What to do: From the first line of the entries below, reproduce everything exactly through the line with "Durant ce projet, la", and nothing more.

Start of Stored data

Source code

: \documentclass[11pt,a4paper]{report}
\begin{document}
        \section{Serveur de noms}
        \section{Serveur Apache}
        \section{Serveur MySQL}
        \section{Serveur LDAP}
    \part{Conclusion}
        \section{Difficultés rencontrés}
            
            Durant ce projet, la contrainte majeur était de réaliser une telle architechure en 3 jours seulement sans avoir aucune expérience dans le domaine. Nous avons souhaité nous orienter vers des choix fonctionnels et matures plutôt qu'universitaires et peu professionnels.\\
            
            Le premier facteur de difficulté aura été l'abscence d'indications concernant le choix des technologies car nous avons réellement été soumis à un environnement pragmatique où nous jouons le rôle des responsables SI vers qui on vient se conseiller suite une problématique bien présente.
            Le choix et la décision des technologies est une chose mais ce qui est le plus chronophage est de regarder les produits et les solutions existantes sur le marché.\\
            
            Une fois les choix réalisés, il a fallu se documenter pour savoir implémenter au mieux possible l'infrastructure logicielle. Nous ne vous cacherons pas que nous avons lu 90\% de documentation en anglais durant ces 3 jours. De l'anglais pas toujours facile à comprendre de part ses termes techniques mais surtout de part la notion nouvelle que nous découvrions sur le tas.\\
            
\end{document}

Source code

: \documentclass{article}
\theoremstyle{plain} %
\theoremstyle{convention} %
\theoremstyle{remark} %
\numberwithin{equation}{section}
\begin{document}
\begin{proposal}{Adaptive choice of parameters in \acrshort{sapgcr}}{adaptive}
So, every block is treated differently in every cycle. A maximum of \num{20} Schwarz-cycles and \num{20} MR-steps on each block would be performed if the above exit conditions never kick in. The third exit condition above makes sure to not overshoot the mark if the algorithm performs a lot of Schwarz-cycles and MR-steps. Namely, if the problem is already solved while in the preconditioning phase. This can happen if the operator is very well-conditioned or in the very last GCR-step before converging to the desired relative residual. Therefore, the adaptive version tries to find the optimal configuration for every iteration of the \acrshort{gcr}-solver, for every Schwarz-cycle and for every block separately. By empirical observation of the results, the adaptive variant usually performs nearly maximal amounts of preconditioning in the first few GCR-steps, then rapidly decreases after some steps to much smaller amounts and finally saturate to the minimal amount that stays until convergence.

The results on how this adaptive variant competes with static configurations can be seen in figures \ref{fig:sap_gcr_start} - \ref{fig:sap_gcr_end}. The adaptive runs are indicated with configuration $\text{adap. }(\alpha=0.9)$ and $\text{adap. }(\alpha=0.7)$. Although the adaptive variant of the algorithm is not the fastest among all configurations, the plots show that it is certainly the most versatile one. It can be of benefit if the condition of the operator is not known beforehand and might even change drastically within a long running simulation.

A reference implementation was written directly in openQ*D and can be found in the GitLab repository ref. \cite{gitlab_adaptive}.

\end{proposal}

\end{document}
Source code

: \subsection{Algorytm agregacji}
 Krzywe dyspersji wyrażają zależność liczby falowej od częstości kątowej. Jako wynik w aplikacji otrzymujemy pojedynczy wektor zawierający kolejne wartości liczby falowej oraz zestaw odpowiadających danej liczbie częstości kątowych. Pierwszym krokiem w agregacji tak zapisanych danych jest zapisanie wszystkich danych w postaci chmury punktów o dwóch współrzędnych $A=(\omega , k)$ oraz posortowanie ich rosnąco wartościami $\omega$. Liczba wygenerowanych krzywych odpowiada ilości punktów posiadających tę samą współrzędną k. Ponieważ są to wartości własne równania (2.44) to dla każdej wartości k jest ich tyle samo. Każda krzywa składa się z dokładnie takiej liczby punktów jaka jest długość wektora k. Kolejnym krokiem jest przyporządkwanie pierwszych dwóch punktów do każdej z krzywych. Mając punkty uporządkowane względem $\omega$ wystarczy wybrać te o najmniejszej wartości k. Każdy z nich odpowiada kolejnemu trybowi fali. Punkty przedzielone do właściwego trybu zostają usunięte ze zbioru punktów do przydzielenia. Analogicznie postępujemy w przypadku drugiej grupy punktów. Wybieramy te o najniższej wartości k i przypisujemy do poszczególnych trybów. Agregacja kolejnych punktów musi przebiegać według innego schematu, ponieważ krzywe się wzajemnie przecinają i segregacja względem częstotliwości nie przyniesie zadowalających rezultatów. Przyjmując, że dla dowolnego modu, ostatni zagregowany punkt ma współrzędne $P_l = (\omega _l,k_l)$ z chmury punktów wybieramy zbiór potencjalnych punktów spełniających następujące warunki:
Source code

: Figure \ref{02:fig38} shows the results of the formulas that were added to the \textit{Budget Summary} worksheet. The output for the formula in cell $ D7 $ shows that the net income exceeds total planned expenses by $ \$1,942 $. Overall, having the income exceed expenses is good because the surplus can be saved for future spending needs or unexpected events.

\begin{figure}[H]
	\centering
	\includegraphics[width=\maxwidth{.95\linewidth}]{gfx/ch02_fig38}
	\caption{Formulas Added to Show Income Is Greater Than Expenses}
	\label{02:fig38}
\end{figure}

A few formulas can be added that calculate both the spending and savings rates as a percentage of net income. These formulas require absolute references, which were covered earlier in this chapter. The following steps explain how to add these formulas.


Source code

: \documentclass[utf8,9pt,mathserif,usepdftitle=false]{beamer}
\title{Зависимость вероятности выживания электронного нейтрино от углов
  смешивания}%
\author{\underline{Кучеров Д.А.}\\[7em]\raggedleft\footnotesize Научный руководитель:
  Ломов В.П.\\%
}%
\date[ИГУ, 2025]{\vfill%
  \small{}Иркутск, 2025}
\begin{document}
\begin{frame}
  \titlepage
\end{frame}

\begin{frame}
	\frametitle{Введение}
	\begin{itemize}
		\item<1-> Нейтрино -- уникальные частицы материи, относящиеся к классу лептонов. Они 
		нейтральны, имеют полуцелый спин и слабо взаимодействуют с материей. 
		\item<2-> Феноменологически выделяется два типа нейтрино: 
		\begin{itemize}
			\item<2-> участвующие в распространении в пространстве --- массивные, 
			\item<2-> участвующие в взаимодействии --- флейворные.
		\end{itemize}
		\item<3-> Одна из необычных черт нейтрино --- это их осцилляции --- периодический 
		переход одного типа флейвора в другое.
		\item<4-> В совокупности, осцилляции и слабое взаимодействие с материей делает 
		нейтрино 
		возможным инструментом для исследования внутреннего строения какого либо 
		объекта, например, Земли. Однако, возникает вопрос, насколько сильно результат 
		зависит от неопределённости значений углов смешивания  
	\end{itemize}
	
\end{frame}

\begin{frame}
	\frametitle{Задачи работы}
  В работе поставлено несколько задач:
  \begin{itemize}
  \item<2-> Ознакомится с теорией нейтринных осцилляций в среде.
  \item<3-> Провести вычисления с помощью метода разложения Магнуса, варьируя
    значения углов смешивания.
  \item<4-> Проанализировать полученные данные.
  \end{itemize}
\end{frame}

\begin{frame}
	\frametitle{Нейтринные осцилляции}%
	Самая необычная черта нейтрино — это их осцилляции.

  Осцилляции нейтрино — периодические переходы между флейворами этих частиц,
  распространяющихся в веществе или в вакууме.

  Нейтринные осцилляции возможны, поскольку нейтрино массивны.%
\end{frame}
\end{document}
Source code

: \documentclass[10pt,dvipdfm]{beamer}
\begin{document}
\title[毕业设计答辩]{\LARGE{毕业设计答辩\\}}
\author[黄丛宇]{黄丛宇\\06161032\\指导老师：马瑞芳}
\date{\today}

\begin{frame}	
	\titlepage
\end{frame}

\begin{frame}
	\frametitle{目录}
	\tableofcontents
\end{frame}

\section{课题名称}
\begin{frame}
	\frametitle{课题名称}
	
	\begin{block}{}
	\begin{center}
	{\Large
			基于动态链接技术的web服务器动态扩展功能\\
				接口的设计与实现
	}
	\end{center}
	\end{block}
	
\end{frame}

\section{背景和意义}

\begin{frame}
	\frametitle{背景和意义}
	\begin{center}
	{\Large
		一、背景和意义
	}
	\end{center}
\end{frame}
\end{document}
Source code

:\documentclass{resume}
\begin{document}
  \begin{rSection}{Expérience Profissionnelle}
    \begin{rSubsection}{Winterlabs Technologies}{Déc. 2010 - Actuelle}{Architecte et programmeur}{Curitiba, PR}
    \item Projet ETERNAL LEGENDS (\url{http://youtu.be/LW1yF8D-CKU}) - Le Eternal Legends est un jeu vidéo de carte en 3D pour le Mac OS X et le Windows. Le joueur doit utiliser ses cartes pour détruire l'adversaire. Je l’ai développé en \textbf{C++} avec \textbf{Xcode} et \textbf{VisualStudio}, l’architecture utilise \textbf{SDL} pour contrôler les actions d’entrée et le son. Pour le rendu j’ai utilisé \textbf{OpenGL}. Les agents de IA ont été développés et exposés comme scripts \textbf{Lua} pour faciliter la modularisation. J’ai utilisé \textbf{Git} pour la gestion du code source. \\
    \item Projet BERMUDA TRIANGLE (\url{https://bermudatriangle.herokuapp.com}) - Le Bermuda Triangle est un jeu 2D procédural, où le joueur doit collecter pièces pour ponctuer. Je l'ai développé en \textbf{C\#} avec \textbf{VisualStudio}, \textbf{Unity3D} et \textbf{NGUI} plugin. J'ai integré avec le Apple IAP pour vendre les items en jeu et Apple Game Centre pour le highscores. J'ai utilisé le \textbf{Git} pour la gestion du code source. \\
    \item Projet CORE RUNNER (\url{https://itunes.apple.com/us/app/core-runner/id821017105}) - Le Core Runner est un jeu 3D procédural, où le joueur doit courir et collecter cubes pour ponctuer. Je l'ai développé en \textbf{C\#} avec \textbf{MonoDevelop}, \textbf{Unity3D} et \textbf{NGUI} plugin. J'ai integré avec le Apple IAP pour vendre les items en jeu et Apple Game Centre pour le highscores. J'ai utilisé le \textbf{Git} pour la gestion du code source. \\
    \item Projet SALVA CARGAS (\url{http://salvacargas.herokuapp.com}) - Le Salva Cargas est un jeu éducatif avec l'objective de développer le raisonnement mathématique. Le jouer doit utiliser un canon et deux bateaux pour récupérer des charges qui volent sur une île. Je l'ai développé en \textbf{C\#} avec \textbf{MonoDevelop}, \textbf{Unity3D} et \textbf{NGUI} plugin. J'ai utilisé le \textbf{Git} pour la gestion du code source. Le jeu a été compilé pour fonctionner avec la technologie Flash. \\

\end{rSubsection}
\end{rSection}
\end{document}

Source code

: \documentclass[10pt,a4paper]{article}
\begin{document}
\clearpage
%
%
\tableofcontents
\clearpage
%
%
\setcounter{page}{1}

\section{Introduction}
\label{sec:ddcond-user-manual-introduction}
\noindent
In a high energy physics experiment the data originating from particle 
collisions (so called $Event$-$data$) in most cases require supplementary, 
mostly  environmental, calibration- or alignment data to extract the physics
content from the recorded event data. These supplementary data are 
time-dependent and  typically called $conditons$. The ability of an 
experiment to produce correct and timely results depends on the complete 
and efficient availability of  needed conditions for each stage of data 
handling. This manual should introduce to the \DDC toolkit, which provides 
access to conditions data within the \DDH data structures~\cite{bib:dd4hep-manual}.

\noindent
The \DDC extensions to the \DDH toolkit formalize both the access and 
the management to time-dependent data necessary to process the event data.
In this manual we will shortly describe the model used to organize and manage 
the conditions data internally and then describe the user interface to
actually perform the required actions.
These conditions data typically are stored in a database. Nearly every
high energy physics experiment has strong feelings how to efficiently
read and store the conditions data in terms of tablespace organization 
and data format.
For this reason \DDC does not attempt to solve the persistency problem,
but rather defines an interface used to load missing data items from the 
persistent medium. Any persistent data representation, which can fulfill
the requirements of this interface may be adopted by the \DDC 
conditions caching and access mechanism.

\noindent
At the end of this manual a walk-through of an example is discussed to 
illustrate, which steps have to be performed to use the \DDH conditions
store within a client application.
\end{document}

End of Stored data

The completed task:
Source code

: \documentclass[11pt,a4paper]{report}
\begin{document}
        \section{Serveur de noms}
        \section{Serveur Apache}
        \section{Serveur MySQL}
        \section{Serveur LDAP}
    \part{Conclusion}
        \section{Difficultés rencontrés}
            
            Durant ce projet, la contrainte majeur était de réaliser une telle architechure en 3 jours seulement sans avoir aucune expérience dans le domaine. Nous avons souhaité nous orienter vers des choix fonctionnels et matures plutôt qu'universitaires et peu professionnels.\\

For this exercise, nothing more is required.